IN THE COURT OF APPEAL OF THE STATE OF CALIFORNIA THIRD APPELLATE DISTRICT (San Joaquin)


August 16, 2012

THE PEOPLE, PLAINTIFF AND RESPONDENT,
v.
FRANCISCO RODRIGUEZ PENA, DEFENDANT AND APPELLANT.

(Super. Ct. No. SF114005A)

The opinion of the court was delivered by: Nicholson , Acting P. J.

P. v. Penz

CA3

NOT TO BE PUBLISHED

California Rules of Court, rule 8.1115(a), prohibits courts and parties from citing or relying on opinions not certified for publication or ordered published, except as specified by rule 8.1115(b). This opinion has not been certified for publication or ordered published for purposes of rule 8.1115.

Defendant Francisco Rodriguez Pena was convicted by jury of committing a lewd act by force on a child under 14. Sentenced to a state prison term of 55 years to life under the "Three Strikes" law, defendant appeals. He contends: (1) the evidence was insufficient to convict him of committing a lewd act by force on the child, (2) the trial court abused its discretion and violated his constitutional rights by admitting evidence of his prior sexual offenses, and (3) the trial court misinstructed the jury with respect to the evidence of the prior sexual offenses by also allowing the jury to consider associated non-sexual offenses.

Finding no prejudicial error, we affirm.

FACTS

In January 2010, when Anna was 11 years old, she went to McKinley Park in Stockton with her father. Anna's seven-year-old cousin, A., also was at the park.

Anna and A. went into the women's restroom at the park. Defendant followed them in. While A. was in one of the stalls, defendant grabbed Anna by the arms and asked her if she wanted to smoke a crack cocaine pipe he had. He pushed her into a stall and closed the door. Still holding her arms, defendant asked Anna if she wanted to kiss him, and he moved his face closer to hers, within about three or four inches, trying to kiss her. Anna successfully avoided contact between their faces by crouching down and moving her head around.

Anna saw A. looking under the partition, and they both screamed. A. opened the stall door, and both girls attempted to run out. Defendant blocked them at the door out of the restroom and again showed them his crack pipe. He threatened Anna that if she did not smoke the pipe he would kiss A. The girls were able to get around defendant and escape from the restroom.

Outside the restroom, the girls ran screaming to Anna's father, and Anna told him that a man had tried to kiss her in the restroom. Her father told her to go call the police on a relative's cell phone, which she did. Officers arrived quickly, and Anna identified defendant, who was still close by, as the man who tried to kiss her.

Defendant was arrested. Before the officer said anything about the restroom, defendant said, "I didn't go in the bathroom."

PROCEDURE

A jury convicted defendant of committing a lewd act by force on a child under 14. (Pen. Code, § 288, subd. (b).) After a bifurcated trial, the court found true allegations that defendant (1) had a prior serious and violent felony (Pen. Code, §§ 667; 1170.12, subd. (b)), (2) had a prior conviction for a forcible sexual offense (Pen. Code, § 667.61, subd. (d)(1)), and (3) had a prior serious felony (Pen. Code, § 667, subd. (a)(1)).

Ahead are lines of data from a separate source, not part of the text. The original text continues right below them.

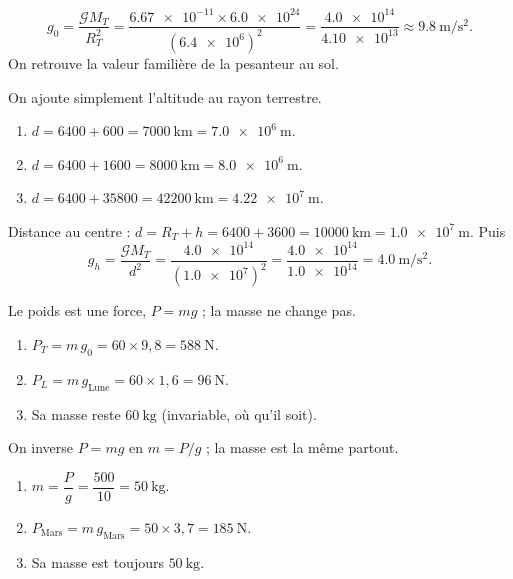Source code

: \documentclass[11pt,a4paper]{article}
\begin{document}

\begin{corrige}
\[
g_0=\frac{\mathcal{G}M_T}{R_T^2}
   =\frac{\num{6.67e-11}\times\num{6.0e24}}{(\num{6.4e6})^2}
   =\frac{\num{4.0e14}}{\num{4.10e13}}\approx\qty{9.8}{\metre\per\second\squared}.
\]
On retrouve la valeur familière de la pesanteur au sol.
\end{corrige}

\begin{corrige}
On ajoute simplement l'altitude au rayon terrestre.
\begin{enumerate}[label=\alph*)]
  \item $d=6400+600=\qty{7000}{\kilo\metre}=\qty{7.0e6}{\metre}$.
  \item $d=6400+1600=\qty{8000}{\kilo\metre}=\qty{8.0e6}{\metre}$.
  \item $d=6400+35800=\qty{42200}{\kilo\metre}=\qty{4.22e7}{\metre}$.
\end{enumerate}
\end{corrige}

\begin{corrige}
Distance au centre : $d=R_T+h=6400+3600=\qty{10000}{\kilo\metre}=\qty{1.0e7}{\metre}$. Puis
\[
g_h=\frac{\mathcal{G}M_T}{d^2}=\frac{\num{4.0e14}}{(\num{1.0e7})^2}
   =\frac{\num{4.0e14}}{\num{1.0e14}}=\qty{4.0}{\metre\per\second\squared}.
\]
\end{corrige}

\begin{corrige}
Le poids est une force, $P=mg$ ; la masse ne change pas.
\begin{enumerate}[label=\alph*)]
  \item $P_T=m\,g_0=60\times 9{,}8=\qty{588}{\newton}$.
  \item $P_L=m\,g_{\text{Lune}}=60\times 1{,}6=\qty{96}{\newton}$.
  \item Sa masse reste $\qty{60}{\kilogram}$ (invariable, où qu'il soit).
\end{enumerate}
\end{corrige}

\begin{corrige}
On inverse $P=mg$ en $m=P/g$ ; la masse est la même partout.
\begin{enumerate}[label=\alph*)]
  \item $m=\dfrac{P}{g}=\dfrac{500}{10}=\qty{50}{\kilogram}$.
  \item $P_{\text{Mars}}=m\,g_{\text{Mars}}=50\times 3{,}7=\qty{185}{\newton}$.
  \item Sa masse est toujours $\qty{50}{\kilogram}$.
\end{enumerate}
\end{corrige}
\end{document}
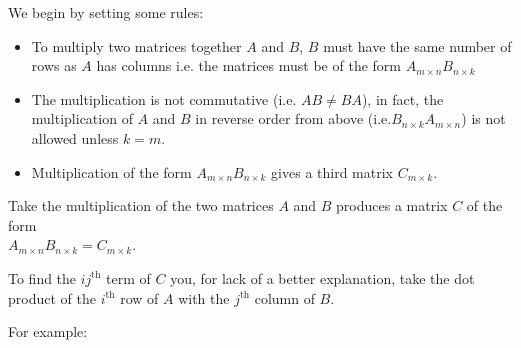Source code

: \documentclass[main.tex]{subfiles}
\begin{document}
                    We begin by setting some rules:
                    \vspace{-1em}
                    \begin{itemize}
                        \item To multiply two matrices together $A$ and $B$, $B$ must have the same number of rows as $A$ has columns i.e. the matrices must be of the form $A_{m \times n}B_{n \times k}$
                        \item The multiplication is not commutative (i.e. $AB \neq BA$), in fact, the multiplication of $A$ and $B$ in reverse order from above (i.e.$B_{n \times k}A_{m \times n}$) is not allowed unless $k = m$.
                        \item Multiplication of the form $A_{m \times n}B_{n \times k}$ gives a third matrix $C_{m \times k}$.
                    \end{itemize}

                
                    Take the multiplication of the two matrices $A$ and $B$ produces a matrix $C$ of the form \\$A_{m \times n}B_{n \times k} = C_{m \times k}$.

                    To find the $ij^{\text{th}}$ term of $C$ you, for lack of a better explanation, take the dot product of the $i^{\text{th}}$ row of $A$ with the $j^{\text{th}}$ column of $B$.

                    For example:
\end{document}

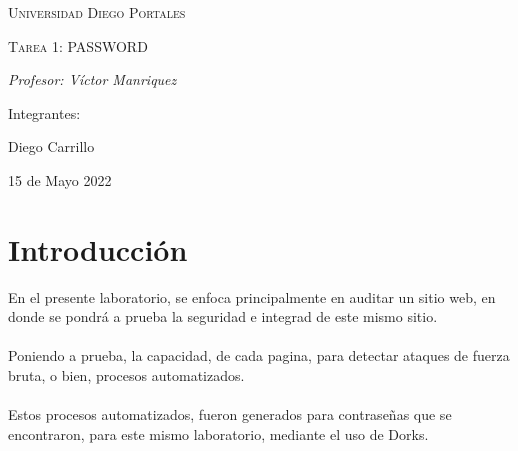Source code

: \documentclass{article}
\begin{document}
    \begin{titlepage}
        \centering
        \vspace{1cm}
        {\scshape\Large Universidad Diego Portales \par}
        \vspace{2cm}
        {\scshape\Huge Tarea 1: PASSWORD\par}
        \vspace{1cm}
        \vspace{1cm}
        {\itshape\Large Profesor: Víctor Manriquez \par}
        \vfill
        {\Large Integrantes: \par}
        {\Large Diego Carrillo \par}
        \vfill
        {\Large 15 de Mayo 2022 \par}
    \end{titlepage}

\tableofcontents
 \newpage
 \section{Introducción}
 En el presente laboratorio, se enfoca principalmente en auditar un sitio web, en donde se pondrá a prueba la seguridad e integrad de este mismo sitio. 
 \\\\
 Poniendo a prueba, la capacidad, de cada pagina, para detectar ataques de fuerza bruta, o bien, procesos automatizados.
 \\\\
 Estos procesos automatizados, fueron generados para contraseñas que se encontraron, para este mismo laboratorio, mediante el uso de Dorks. 
\end{document}
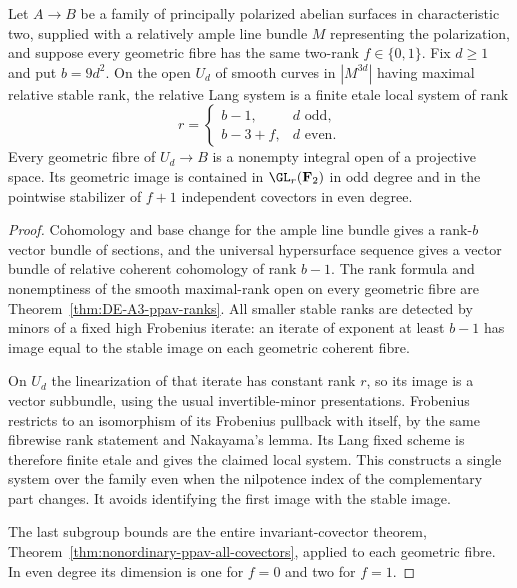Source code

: \begin{lemma}
\label{lem:ppav-family-constant-rank-Lang-candidate}
Let $A\to B$ be a family of principally polarized abelian
surfaces in characteristic two, supplied with a relatively
ample line bundle $M$ representing the polarization, and
suppose every geometric fibre has the same two-rank
$f\in\{0,1\}$. Fix $d\ge1$ and put $b=9d^2$.
On the open $U_d$ of smooth curves in $|M^{3d}|$ having
maximal relative stable rank, the relative Lang system is a
finite etale local system of rank
\[
 r=\begin{cases}b-1,&d\text{ odd},\\ b-3+f,&d\text{ even}.
 \end{cases}
\]
Every geometric fibre of $U_d\to B$ is a nonempty integral
open of a projective space. Its geometric image is contained
in $\GL_r(\mathbf F_2)$ in odd degree and in the pointwise
stabilizer of $f+1$ independent covectors in even degree.
\end{lemma}

\begin{proof}
Cohomology and base change for the ample line bundle gives
a rank-$b$ vector bundle of sections, and the universal
hypersurface sequence gives a vector bundle of relative
coherent cohomology of rank $b-1$. The rank formula and
nonemptiness of the smooth maximal-rank open on every
geometric fibre are Theorem~\ref{thm:DE-A3-ppav-ranks}.
All smaller stable ranks are detected by minors of a fixed
high Frobenius iterate: an iterate of exponent at least
$b-1$ has image equal to the stable image on each geometric
coherent fibre.

On $U_d$ the linearization of that iterate has constant rank
$r$, so its image is a vector subbundle, using the usual
invertible-minor presentations. Frobenius restricts to an
isomorphism of its Frobenius pullback with itself, by the
same fibrewise rank statement and Nakayama's lemma. Its
Lang fixed scheme is therefore finite etale and gives the
claimed local system. This constructs a single system over
the family even when the nilpotence index of the complementary
part changes. It avoids identifying the first image with
the stable image.

The last subgroup bounds are the entire invariant-covector
theorem, Theorem~\ref{thm:nonordinary-ppav-all-covectors},
applied to each geometric fibre. In even degree its
dimension is one for $f=0$ and two for $f=1$.
\end{proof}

The trial court sentenced defendant to state prison for an indeterminate term of 25 years to life, doubled to 50 years to life under the Three Strikes law, plus five years for the prior serious felony.

DISCUSSION

I

Sufficiency of Evidence

Defendant contends that the evidence was insufficient to convict him of committing a lewd act by force because, he claims, there was no evidence of a lewd touching. He asserts that grabbing Anna by the arms and trying to kiss her was not a lewd act because he only touched her arms and there was no evidence the touching was sexually motivated. We disagree.

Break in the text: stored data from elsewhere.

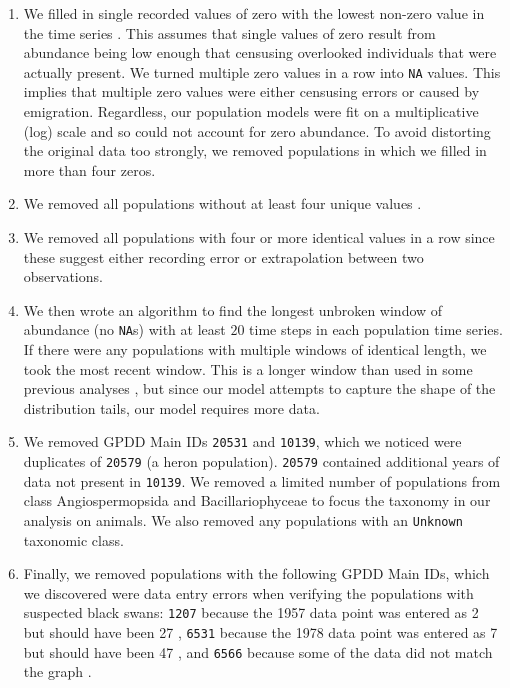 \begin{enumerate}
\item We filled in single recorded values of zero with the lowest non-zero
  value in the time series \citep[following][]{brook2006a}. This assumes that
  single values of zero result from abundance being low enough that censusing
  overlooked individuals that were actually present. We turned multiple zero
  values in a row into \texttt{NA} values. This implies that multiple zero
  values were either censusing errors or caused by emigration. Regardless, our
  population models were fit on a multiplicative (log) scale and so could not
  account for zero abundance. To avoid distorting the original data too
  strongly, we removed populations in which we filled in more than four zeros.

\item We removed all populations without at least four unique values
  \citep[following][]{brook2006a}.

\item We removed all populations with four or more identical values in a row
  since these suggest either recording error or extrapolation between two
  observations.

\item We then wrote an algorithm to find the longest unbroken window of
  abundance (no \texttt{NA}s) with at least $20$ time steps in each population
  time series. If there were any populations with multiple windows of identical
  length, we took the most recent window. This is a longer window than used in
  some previous analyses \citep[e.g.][]{brook2006a}, but since our model
  attempts to capture the shape of the distribution tails, our model requires
  more data.

\item We removed GPDD Main IDs \texttt{20531} and \texttt{10139}, which we
  noticed were duplicates of \texttt{20579} (a heron population).
  \texttt{20579} contained additional years of data not present in
  \texttt{10139}. We removed a limited number of populations from class
  Angiospermopsida and Bacillariophyceae to focus the taxonomy in our analysis
  on animals. We also removed any populations with an \texttt{Unknown}
  taxonomic class.

\item Finally, we removed populations with the following GPDD Main IDs, which
  we discovered were data entry errors when verifying the populations with
  suspected black swans: \texttt{1207} because the 1957 data point was entered
  as 2 but should have been 27 \citep{kendeigh1982}, \texttt{6531} because the
  1978 data point was entered as 7 but should have been 47 \citep{minot1986},
  and \texttt{6566} because some of the data did not match the graph
  \citep{heessen1996}.

\end{enumerate}


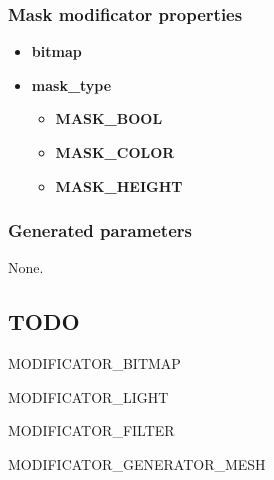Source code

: \documentclass[9pt]{article}
\begin{document}
\subsubsection*{Mask modificator properties}
\begin{itemize}
\item{\bf bitmap}
\item{\bf mask\_type}
\begin{itemize}
\item{\bf MASK\_BOOL}
\item{\bf MASK\_COLOR}
\item{\bf MASK\_HEIGHT}
\end{itemize}
\end{itemize}

\subsubsection*{Generated parameters}

None.

\subsection{TODO}

MODIFICATOR\_BITMAP

MODIFICATOR\_LIGHT

MODIFICATOR\_FILTER

MODIFICATOR\_GENERATOR\_MESH
\end{document}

"It is the prosecution's burden in a criminal case to prove every element of a crime beyond a reasonable doubt." (People v. Cuevas (1995) 12 Cal.4th 252, 260, citing In re Winship (1970) 397 U.S. 358 [25 L.Ed.2d 368].) "To determine whether the prosecution has introduced sufficient evidence to meet this burden, courts apply the 'substantial evidence' test. Under this standard, the court 'must review the whole record in the light most favorable to the judgment below to determine whether it discloses substantial evidence -- that is, evidence which is reasonable, credible, and of solid value -- such that a reasonable trier of fact could find the defendant guilty beyond a reasonable doubt.'" (People v. Cuevas, supra, at p. 260, quoting People v. Johnson (1980) 26 Cal.3d 557, 578, italics added by People v. Cuevas.) "In reviewing a jury's determination, we view the whole record in a light most favorable to the verdict, drawing all reasonable inferences and resolving all conflicts in support of the jury's verdict. [Citation.] We must uphold the verdict unless it clearly appears that upon no hypothesis whatever is there sufficient evidence to support it. [Citation.]" (People v. Massie (2006) 142 Cal.App.4th 365, 371.)

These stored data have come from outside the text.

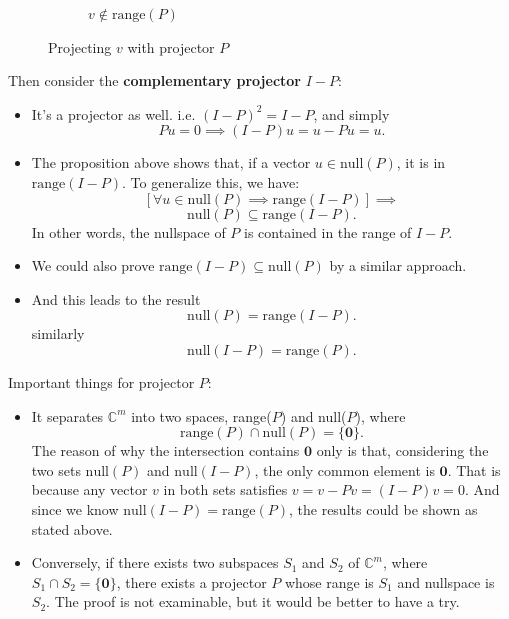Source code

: \begin{itemize}
\begin{figure}[H]
\begin{subfigure}[b]{0.5\textwidth}
      \caption{$v \notin \text{range}(P)$}
      \label{outrange}
    \end{subfigure}
    \caption{Projecting $v$ with projector $P$}
  \end{figure}
\end{itemize}
Then consider the \textbf{complementary projector} $I - P$:
\begin{itemize}
  \item It's a projector as well. i.e. $(I - P)^2 = I - P$, and simply
    \[
      Pu = 0 \implies (I - P)u = u - Pu = u
    .\]
  \item The proposition above shows that, if a vector $u \in \text{null}(P)$, it is in $\text{range}(I - P)$. To generalize this, we have:
    \[
      [\forall u \in \text{null}(P) \implies \text{range}(I - P)] \implies
    \]
    \[
      \text{null}(P) \subseteq \text{range}(I - P)
    .\] 
    In other words, the nullspace of $P$ is contained in the range of $I - P$.
  \item We could also prove
    \(
      \text{range}(I - P) \subseteq \text{null}(P)
    \) by a similar approach.
    \item And this leads to the result
      \[
        \text{null}(P) = \text{range}(I - P)
      .\]
      similarly
      \[
        \text{null}(I - P) = \text{range}(P)
      .\] 
\end{itemize}
Important things for projector $P$: 
\begin{itemize}
\item  It separates $\mathbb{C}^{m}$ into two spaces, range($P$) and null($P$), where 
  \[
  \text{range}(P) \cap \text{null}(P) = \{\textbf{0}\}
  .\] 
  The reason of why the intersection contains $\textbf{0}$ only is that, considering the two sets $\text{null}(P)$ and $\text{null}(I - P)$, the only common element is $\textbf{0}$. That is because any vector $v$ in both sets satisfies $v = v - Pv = (I - P)v = 0$. And since we know $\text{null}(I - P) = \text{range}(P)$, the results could be shown as stated above. \checked

\item Conversely, if there exists two subspaces $S_1$ and $S_2$ of $\mathbb{C}^{m}$, where $S_1 \cap S_2 = \{\textbf{0}\}$, there exists a projector $P$ whose range is $S_1$ and nullspace is $S_2$. The proof is not examinable, but it would be better to have a try.
\end{itemize}
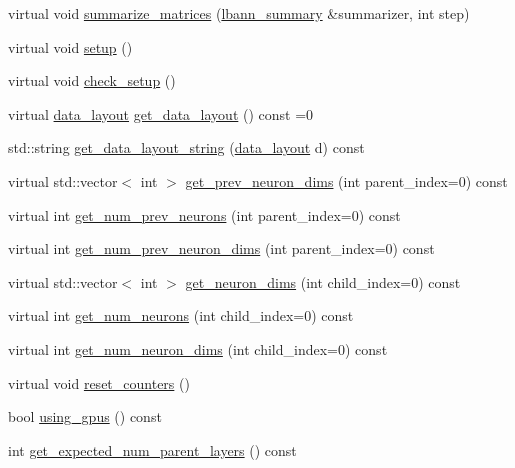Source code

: \begin{DoxyCompactItemize}
\item 
virtual void \hyperlink{classlbann_1_1Layer_af7e50932bb60d4cab3b21ab3fb0707ea}{summarize\+\_\+matrices} (\hyperlink{classlbann_1_1lbann__summary}{lbann\+\_\+summary} \&summarizer, int step)
\item 
virtual void \hyperlink{classlbann_1_1Layer_a93d6048c5959b27aa475673568dab956}{setup} ()
\item 
virtual void \hyperlink{classlbann_1_1Layer_aeec1c710c3d53b5e43a4d4f67b0a21b2}{check\+\_\+setup} ()
\item 
virtual \hyperlink{base_8hpp_a786677cbfb3f5677b4d84f3056eb08db}{data\+\_\+layout} \hyperlink{classlbann_1_1Layer_a5dfb66e81fc085997402a5e2241316bd}{get\+\_\+data\+\_\+layout} () const =0
\item 
std\+::string \hyperlink{classlbann_1_1Layer_ae3f4a5602df821f4221614b1e3782dc1}{get\+\_\+data\+\_\+layout\+\_\+string} (\hyperlink{base_8hpp_a786677cbfb3f5677b4d84f3056eb08db}{data\+\_\+layout} d) const
\item 
virtual std\+::vector$<$ int $>$ \hyperlink{classlbann_1_1Layer_a1acc0fa44acdeffbac158fdac3467973}{get\+\_\+prev\+\_\+neuron\+\_\+dims} (int parent\+\_\+index=0) const
\item 
virtual int \hyperlink{classlbann_1_1Layer_a27112eb70bbfbd7f3c3e749960400dec}{get\+\_\+num\+\_\+prev\+\_\+neurons} (int parent\+\_\+index=0) const
\item 
virtual int \hyperlink{classlbann_1_1Layer_ace32c7df942a8d97d7a25cb8ff8ce71d}{get\+\_\+num\+\_\+prev\+\_\+neuron\+\_\+dims} (int parent\+\_\+index=0) const
\item 
virtual std\+::vector$<$ int $>$ \hyperlink{classlbann_1_1Layer_a54f53393fadbfdc73b4e72489c868433}{get\+\_\+neuron\+\_\+dims} (int child\+\_\+index=0) const
\item 
virtual int \hyperlink{classlbann_1_1Layer_aa4de686cc6c2dd38166f42faf874f227}{get\+\_\+num\+\_\+neurons} (int child\+\_\+index=0) const
\item 
virtual int \hyperlink{classlbann_1_1Layer_aa35561e662de84deae26045ccb53d862}{get\+\_\+num\+\_\+neuron\+\_\+dims} (int child\+\_\+index=0) const
\item 
virtual void \hyperlink{classlbann_1_1Layer_a979bb6891e6bf5edba2184cd0b59cf54}{reset\+\_\+counters} ()
\item 
bool \hyperlink{classlbann_1_1Layer_a6a75532bdaa2ca3879034f2a76085a06}{using\+\_\+gpus} () const
\item 
int \hyperlink{classlbann_1_1Layer_aa30dbf20929aaa58b5be98b98217ca88}{get\+\_\+expected\+\_\+num\+\_\+parent\+\_\+layers} () const

\end{DoxyCompactItemize}
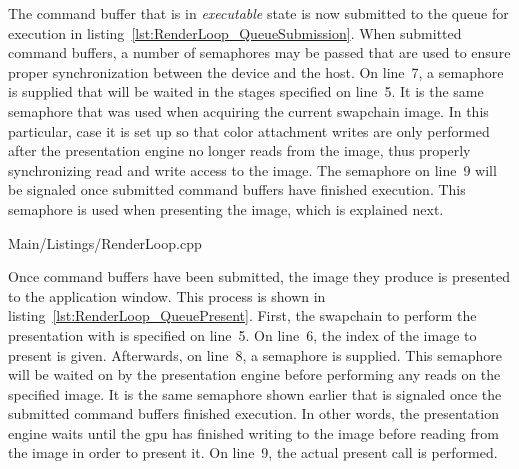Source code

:    The command buffer that is in \textit{executable} state is now submitted to the queue for execution in listing~\ref{lst:RenderLoop_QueueSubmission}.
    When submitted command buffers, a number of semaphores may be passed that are used to ensure proper synchronization between the device and the host.
    On line~7, a semaphore is supplied that will be waited in the stages specified on line~5.
    It is the same semaphore that was used when acquiring the current swapchain image.
    In this particular, case it is set up so that color attachment writes are only performed after the presentation engine no longer reads from the image, thus properly synchronizing read and write access to the image.
    The semaphore on line~9 will be signaled once submitted command buffers have finished execution.
    This semaphore is used when presenting the image, which is explained next.


    
    {Main/Listings/RenderLoop.cpp}

    Once command buffers have been submitted, the image they produce is presented to the application window.
    This process is shown in listing~\ref{lst:RenderLoop_QueuePresent}.
    First, the swapchain to perform the presentation with is specified on line~5.
    On line~6, the index of the image to present is given.
    Afterwards, on line~8, a semaphore is supplied.
    This semaphore will be waited on by the presentation engine before performing any reads on the specified image.
    It is the same semaphore shown earlier that is signaled once the submitted command buffers finished execution.
    In other words, the presentation engine waits until the \gls{gpu} has finished writing to the image before reading from the image in order to present it.
    On line~9, the actual present call is performed.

The trial court properly instructed the jury concerning the crime of committing a lewd act by force on a child under 14. As relevant here, the court stated:

"To prove that the defendant is guilty of this crime, the People must prove that the defendant willfully touched any part of a child's body either on the bare skin or through her clothing; in committing the act the defendant used force . . . ; the defendant committed the act with the intent of arousing, appealing to, or gratifying the lust, passions or sexual desires of himself of the child for that matter; and the child was under the age of 14 years at the time of the act." (See CALCRIM No. 1111.) And later: "Actually arousing, appealing to, or gratifying the lust, passions or sexual desires of the perpetrator or the child is not required." (See ibid.)

Under this standard, the evidence was sufficient to sustain defendant's conviction. The jury could reasonably infer that, when defendant grabbed Anna's arms and tried to kiss her, he acted with the intent to arouse himself or Anna. Thus, the touching element and the intent element, as well as the force element, were simultaneously satisfied. That is sufficient to sustain the conviction.

But defendant disagrees. He focuses solely on the grabbing of the arms to assert that the touching was not meant to immediately arouse himself or Anna. He claims that, unless he was caressing her arms in a sexual manner or manifested any sexual gratification solely from touching her arms, the evidence was insufficient to show a union of touching and intent to arouse. He argues that, to commit the crime, he had to intend to obtain sexual gratification simply from touching the arms.

That is not the law. Defendant fails to account for the fact that, while he was touching Anna's arms, he was also trying to kiss her. In other words, he was touching her at the same time he was seeking sexual gratification. The touching was to facilitate the sexual gratification, even if the touching alone may not have been the full object of defendant's prurient desire.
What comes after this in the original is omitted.